Medina made the honor roll and graduated from Hazleton Area last year with a scholarship from the Migrant Education Program that helps him attend Luzerne County Community College.

Reflecting on high school, Medina said he liked the idea of students teaching each other and also thinks teachers of English as a Second Language should know Spanish.
His comments point to a weakness that educators at the high school seek to address to meet goals of No Child Left Behind, a federal law.

Overall, students at the high school met the goals of the law as measured by their scores on the Pennsylvania System of School Assessment or PSSA, a standardized test.
Latinos, however, missed the target – as did students from families with low incomes and students with special needs.

On the PSSA, 25.2 percent of Latinos at the high school were proficient in math, whereas the target was 45 percent.

In reading, 30.7 percent of Latinos scored proficient, but the target was 54 percent.
“The students who do speak English here – they don’t want to help the new student,” Medina said.

He also said teachers of English as a Second Language (ESL), should know Spanish, at least in the newcomers program.

In the newcomers program, students with limited knowledge of English stay together for hours, learning science, history, math and English from teachers certified to teach those subjects.
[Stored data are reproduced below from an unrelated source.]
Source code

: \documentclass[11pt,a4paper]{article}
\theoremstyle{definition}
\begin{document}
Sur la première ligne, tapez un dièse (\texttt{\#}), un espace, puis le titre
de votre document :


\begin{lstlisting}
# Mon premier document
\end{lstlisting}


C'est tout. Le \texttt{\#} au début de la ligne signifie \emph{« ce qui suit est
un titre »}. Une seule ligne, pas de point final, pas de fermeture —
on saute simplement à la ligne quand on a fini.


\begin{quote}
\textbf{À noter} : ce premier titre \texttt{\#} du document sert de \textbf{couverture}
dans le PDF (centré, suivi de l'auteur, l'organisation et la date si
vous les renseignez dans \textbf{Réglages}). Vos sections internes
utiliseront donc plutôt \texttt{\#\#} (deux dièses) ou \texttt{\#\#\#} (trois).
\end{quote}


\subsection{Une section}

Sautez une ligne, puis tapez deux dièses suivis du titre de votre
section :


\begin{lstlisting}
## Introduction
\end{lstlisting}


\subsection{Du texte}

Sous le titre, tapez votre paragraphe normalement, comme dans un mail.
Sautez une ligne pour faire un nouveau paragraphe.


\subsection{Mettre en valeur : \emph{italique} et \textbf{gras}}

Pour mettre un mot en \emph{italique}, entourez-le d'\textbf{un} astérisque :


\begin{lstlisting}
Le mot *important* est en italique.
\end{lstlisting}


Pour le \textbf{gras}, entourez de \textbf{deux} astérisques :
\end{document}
A teacher certified in English as a Second Language also stays with the class.
The high school didn’t have the program when Medina arrived.
Instead, he was excused from a portion of regular classes for English as a Second Language class.

About a dozen students were in the ESL classes, which Medina liked because his teacher also knew Spanish.

“That way she could help us with the homework,” Medina said.
Last year, Medina’s younger brother was in the newcomers program.
“The problem was (the students) were speaking Spanish in class and did not understand the teacher,” Medina said.

English as a Second Language classes, however, aren’t just for students who grew up speaking Spanish.

Although Spanish is the native language for the majority of students trying to learn English in Hazleton, the ESL classes over the years have included students from Switzerland, Vietnam, Egypt, Sudan, Albania, Bulgaria, the former Yugoslavia, Russia and Italy.

Patty Cassarella said the ESL program has grown during her 16 years as a teacher.
The program, which had two teachers then, has 26 now and more structure.
As soon as students enroll, they complete a survey and if necessary take a placement test to measure whether they should be in an ESL program.

After students advance from the newcomers program, they progress through four different levels of ESL classes.

They take yearly tests to measure their progress and are monitored after they leave the program for regular classes.

“It takes from seven to 10 years until they really do know their academic language as close to a native speaker as they’re going to get,” Cassarella said.
In the shelter of the newcomers program, teachers also get familiar with students, build on what they know and learn about their goals.

We “try to determine what their needs are and whether they need (English) for their work, to go to college, to raise their children and hone in on that subject matter,” Cassarella said.

Parents can talk to a bilingual secretary to learn what will be expected of their children in the high school and what they must do to prepare for college.
“The parents are very interested in being involved. It’s very important for them to understand the needs of their children,” Cassarella said.

Seniors help younger students as a service project required for graduation.
Latino students also can work on assignments and English skills in after-school and summer sessions like the Migrant Education Program that awarded a scholarship to Medina.

Now that Medina is in college and majoring in computer science, he joins in more readily.

“I know a little bit of English I can talk. I can participate in class,” he said.
History is his hardest class.

“You have to remember the date, who did this, who did that,” said Median, who also has to comprehend and write English for the history class.

“I guess the math is the very easy class. You only have to deal with numbers,” he said.